Why is this one ragged on so much?


Didn't Goblet of fire lack of lot of plot elements from the novel? And so didn't Order of the Phoenix as well?

reply

Seems like most people are miffed that they left out so many scenes about Voldemort's back story. Also that there wasn't a whole lot of mystery as to who the Half-Blood Prince was, and all the teen romance stuff was kind of awkward.

I thought it was fine though, and the last ten minutes or so are exceptional. IMO, this one has the best ending in the series.

Reportin' live for Black TV: White folks are dead, we gettin' the f*@# outta here!

reply

You know what you're talking about. The ending was good.

reply

All of the movies had changes from the books. Some minor, some not so minor. I think this one gets as much grief as it does is because it chose to focus on secondary events like the teenage romance, and ignore too much of the main focus; Voldermort's backstory. It also took screen time for a sequence not in the book, the attack on the Weasley house, that did not actually serve any purpose other than manufactured drama/tension.

reply

Agreed, especially with the attack on the Weasley Burrow. Perhaps the most asinine sequence in the entire series.

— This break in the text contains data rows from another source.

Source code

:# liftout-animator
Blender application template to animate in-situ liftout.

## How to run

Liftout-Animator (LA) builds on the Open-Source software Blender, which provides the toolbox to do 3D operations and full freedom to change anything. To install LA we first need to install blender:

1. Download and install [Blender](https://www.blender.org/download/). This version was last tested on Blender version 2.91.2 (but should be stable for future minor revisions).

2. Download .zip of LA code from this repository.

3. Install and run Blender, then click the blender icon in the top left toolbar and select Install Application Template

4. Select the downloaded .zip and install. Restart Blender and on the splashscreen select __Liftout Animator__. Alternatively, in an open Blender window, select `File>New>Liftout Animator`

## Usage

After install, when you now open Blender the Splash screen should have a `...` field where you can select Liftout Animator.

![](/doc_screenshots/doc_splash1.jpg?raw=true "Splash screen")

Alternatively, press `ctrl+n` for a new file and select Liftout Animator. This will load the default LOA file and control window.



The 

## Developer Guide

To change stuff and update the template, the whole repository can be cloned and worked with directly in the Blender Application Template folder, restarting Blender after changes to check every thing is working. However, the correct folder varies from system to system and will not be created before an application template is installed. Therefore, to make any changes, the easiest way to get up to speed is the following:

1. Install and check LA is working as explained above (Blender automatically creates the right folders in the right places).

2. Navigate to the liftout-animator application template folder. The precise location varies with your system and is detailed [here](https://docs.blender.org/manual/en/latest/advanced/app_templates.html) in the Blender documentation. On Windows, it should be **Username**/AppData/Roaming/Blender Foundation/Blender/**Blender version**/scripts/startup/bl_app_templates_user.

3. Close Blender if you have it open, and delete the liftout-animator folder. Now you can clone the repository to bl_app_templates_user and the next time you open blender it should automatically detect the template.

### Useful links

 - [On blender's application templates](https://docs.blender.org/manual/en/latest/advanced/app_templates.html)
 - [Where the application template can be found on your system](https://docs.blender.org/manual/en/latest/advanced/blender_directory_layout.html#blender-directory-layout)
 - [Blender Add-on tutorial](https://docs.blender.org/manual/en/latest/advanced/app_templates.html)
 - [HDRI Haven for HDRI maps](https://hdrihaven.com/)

No tension at all and just brings the story to a screeching halt for the sake of having an "action" scene, though I hesitate to even consider it that.

reply

Should have been a two parter as well adding in much of the skipped elements

reply

No... it easily could've just been a 2hr30min movie (like the first 2) and tell more backstory for Riddle. I didn't mind the romance so much... but it was still done better than Goblet and Order (I hate OotP movie)

reply

I absolutely hate Order of The Fenix to the fullest.
Professor Umbridge completely destroys the whole movie, even the parts she's not actively involved with. Yet I really liked the book.

reply

See I think she made the movie. I hated her more in the movie than the book.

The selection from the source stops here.